• [Work request]: In the data below, which lines hold the word "Seats"? Copy them.

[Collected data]
╔══

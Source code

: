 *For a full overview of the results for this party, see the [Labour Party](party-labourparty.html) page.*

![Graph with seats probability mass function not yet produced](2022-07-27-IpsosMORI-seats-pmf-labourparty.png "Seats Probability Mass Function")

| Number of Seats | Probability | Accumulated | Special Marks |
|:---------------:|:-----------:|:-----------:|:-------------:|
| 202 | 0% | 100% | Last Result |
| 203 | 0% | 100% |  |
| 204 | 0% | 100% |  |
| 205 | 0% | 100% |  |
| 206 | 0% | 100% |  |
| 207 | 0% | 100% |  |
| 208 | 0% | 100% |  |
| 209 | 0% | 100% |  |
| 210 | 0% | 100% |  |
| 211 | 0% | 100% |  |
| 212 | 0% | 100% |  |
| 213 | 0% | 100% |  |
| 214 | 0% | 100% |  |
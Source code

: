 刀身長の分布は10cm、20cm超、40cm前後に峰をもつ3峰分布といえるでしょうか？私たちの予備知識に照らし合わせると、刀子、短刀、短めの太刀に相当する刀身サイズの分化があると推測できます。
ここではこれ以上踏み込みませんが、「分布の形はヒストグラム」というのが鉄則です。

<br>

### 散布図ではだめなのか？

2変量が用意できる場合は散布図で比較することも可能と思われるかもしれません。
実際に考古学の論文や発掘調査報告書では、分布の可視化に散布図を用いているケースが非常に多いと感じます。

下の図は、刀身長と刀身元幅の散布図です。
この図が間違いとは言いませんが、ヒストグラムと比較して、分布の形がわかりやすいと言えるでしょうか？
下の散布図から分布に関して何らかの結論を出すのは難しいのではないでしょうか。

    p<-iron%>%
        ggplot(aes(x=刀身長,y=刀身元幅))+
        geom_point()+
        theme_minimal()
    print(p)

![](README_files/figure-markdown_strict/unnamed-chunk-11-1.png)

╚══

• [Result for this exercise]:
![Graph with seats probability mass function not yet produced](2022-07-27-IpsosMORI-seats-pmf-labourparty.png "Seats Probability Mass Function")
| Number of Seats | Probability | Accumulated | Special Marks |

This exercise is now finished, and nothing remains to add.